Action item:
Below are records; report the number of lines in them that include the word "preferences", with no other text.
---------- Given entries
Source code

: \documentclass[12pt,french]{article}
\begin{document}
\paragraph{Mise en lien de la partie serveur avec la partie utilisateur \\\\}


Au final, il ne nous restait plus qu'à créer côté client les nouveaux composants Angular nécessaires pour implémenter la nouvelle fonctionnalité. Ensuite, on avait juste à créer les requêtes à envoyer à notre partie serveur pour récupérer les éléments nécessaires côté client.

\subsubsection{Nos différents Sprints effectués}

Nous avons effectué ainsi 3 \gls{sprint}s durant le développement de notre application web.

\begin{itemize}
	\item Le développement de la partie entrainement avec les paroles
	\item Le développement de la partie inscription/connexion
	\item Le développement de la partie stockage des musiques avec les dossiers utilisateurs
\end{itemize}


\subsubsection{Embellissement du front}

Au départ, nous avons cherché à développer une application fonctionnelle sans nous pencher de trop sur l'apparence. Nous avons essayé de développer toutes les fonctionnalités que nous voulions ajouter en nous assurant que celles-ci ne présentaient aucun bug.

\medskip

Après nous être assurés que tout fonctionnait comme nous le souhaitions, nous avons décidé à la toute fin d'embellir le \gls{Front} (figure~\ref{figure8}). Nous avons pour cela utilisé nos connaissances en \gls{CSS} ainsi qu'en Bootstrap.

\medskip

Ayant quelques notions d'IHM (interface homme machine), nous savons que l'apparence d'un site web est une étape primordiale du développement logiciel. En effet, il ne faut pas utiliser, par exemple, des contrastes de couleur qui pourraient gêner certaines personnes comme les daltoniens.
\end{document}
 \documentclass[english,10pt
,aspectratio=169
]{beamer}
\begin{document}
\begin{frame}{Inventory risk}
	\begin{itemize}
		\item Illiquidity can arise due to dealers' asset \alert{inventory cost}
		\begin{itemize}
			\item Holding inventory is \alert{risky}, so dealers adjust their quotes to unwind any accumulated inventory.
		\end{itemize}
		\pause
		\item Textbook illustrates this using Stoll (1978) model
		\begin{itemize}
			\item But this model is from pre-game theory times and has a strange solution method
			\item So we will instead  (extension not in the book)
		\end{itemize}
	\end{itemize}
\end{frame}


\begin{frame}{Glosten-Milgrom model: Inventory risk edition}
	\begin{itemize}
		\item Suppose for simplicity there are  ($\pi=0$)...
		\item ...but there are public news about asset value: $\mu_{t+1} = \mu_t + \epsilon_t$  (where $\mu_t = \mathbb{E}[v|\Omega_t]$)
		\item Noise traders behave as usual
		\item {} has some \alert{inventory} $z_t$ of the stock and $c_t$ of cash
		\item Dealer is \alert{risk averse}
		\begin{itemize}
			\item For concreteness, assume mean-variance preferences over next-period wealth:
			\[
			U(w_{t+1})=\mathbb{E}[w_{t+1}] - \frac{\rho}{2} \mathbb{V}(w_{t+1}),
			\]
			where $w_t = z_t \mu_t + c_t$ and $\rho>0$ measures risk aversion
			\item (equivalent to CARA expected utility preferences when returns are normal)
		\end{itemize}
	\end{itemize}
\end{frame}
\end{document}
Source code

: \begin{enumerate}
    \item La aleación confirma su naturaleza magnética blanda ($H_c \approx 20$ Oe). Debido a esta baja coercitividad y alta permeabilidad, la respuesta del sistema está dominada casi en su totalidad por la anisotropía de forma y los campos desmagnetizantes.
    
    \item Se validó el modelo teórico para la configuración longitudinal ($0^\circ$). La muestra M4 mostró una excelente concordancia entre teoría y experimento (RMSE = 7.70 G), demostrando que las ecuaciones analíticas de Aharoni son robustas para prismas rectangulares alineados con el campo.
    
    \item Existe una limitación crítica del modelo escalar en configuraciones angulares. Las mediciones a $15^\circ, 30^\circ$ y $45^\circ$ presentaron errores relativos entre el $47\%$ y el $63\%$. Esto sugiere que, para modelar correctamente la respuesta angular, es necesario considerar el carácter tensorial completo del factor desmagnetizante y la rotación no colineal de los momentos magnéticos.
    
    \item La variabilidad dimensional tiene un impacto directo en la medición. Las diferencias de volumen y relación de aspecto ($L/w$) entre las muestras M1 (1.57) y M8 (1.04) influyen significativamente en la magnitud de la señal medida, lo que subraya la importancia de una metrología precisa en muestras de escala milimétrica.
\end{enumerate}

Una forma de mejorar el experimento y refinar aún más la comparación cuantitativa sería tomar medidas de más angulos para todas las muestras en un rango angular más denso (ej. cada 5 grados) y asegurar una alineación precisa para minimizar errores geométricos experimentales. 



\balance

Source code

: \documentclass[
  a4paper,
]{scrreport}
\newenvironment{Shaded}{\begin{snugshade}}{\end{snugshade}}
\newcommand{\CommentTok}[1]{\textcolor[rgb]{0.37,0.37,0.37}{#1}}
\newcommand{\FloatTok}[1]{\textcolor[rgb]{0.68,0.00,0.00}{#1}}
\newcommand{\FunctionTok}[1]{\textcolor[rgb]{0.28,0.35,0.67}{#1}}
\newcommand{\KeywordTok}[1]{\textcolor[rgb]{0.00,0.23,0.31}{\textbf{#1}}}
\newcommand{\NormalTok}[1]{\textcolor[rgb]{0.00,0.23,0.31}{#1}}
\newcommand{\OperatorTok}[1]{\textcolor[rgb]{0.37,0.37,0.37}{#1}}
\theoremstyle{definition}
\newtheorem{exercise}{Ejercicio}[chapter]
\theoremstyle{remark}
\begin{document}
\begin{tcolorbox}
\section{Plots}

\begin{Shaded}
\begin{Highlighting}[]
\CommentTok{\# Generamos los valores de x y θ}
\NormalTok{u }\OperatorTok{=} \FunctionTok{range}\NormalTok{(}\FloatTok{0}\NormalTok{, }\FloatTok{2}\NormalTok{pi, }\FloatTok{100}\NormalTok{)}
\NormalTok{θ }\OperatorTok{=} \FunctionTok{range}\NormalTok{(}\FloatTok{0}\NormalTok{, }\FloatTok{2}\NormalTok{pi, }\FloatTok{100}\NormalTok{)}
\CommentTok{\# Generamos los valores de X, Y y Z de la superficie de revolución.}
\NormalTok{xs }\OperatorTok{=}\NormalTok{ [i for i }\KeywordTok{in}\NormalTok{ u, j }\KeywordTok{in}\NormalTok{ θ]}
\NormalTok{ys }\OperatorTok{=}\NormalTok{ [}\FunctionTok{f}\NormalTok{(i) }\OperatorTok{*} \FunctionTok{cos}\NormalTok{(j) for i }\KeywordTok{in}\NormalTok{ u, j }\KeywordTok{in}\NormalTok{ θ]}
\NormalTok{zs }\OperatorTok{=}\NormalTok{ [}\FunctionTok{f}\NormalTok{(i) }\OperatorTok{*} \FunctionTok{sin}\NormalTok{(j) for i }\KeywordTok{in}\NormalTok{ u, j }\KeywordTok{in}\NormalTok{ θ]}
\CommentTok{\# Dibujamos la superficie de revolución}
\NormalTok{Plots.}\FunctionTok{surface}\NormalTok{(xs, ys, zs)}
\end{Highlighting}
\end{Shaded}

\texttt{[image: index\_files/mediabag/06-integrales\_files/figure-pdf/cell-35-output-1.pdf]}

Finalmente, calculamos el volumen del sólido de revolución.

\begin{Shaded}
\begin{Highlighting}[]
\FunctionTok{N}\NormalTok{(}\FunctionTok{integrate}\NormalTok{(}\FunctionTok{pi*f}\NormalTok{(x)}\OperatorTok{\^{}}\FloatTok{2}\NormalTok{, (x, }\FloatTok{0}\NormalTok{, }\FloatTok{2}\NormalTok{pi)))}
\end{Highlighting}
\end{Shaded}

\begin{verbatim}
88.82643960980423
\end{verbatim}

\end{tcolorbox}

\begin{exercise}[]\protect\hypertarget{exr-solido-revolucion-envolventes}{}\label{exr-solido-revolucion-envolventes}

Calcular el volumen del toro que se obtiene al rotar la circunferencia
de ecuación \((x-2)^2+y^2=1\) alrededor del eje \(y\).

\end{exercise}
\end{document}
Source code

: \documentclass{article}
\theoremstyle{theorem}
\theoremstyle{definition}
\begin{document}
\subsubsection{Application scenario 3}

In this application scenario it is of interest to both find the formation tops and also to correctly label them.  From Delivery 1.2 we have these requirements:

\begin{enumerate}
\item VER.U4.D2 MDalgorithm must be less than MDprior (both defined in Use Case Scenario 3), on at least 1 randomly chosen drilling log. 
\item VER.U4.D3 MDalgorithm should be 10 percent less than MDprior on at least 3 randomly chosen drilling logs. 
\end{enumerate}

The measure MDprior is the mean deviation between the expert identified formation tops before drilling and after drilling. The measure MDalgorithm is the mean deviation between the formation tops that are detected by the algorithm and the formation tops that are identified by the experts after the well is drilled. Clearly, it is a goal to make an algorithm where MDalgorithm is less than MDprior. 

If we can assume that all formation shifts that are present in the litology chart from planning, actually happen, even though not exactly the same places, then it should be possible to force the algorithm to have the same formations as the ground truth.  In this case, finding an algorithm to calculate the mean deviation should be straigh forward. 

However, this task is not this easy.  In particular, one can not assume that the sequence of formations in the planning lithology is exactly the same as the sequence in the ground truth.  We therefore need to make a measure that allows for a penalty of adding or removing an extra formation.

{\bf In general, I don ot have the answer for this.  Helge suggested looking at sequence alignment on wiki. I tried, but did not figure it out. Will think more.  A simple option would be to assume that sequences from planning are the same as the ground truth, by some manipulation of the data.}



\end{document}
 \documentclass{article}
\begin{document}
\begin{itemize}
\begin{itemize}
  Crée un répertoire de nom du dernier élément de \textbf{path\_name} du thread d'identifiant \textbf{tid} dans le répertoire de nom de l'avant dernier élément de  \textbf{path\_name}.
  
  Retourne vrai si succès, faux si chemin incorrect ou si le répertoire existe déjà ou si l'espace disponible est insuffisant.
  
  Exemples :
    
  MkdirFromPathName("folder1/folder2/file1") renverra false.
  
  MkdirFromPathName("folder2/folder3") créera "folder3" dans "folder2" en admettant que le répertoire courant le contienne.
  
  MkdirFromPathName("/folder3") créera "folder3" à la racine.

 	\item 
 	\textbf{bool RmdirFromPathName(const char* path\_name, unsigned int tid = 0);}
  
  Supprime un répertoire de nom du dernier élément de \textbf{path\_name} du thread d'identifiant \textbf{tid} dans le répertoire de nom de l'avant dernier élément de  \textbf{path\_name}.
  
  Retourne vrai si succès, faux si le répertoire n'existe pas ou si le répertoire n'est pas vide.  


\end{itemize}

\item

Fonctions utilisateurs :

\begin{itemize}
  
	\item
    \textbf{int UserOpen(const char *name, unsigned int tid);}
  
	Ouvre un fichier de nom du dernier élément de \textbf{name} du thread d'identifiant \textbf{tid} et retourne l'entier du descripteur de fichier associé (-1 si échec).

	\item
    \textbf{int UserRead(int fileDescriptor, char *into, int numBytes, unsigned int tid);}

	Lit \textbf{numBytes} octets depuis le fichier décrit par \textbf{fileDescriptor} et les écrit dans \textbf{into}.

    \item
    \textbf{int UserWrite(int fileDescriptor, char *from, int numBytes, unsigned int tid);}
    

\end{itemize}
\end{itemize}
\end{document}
--------------------
Answer to the exercise:
2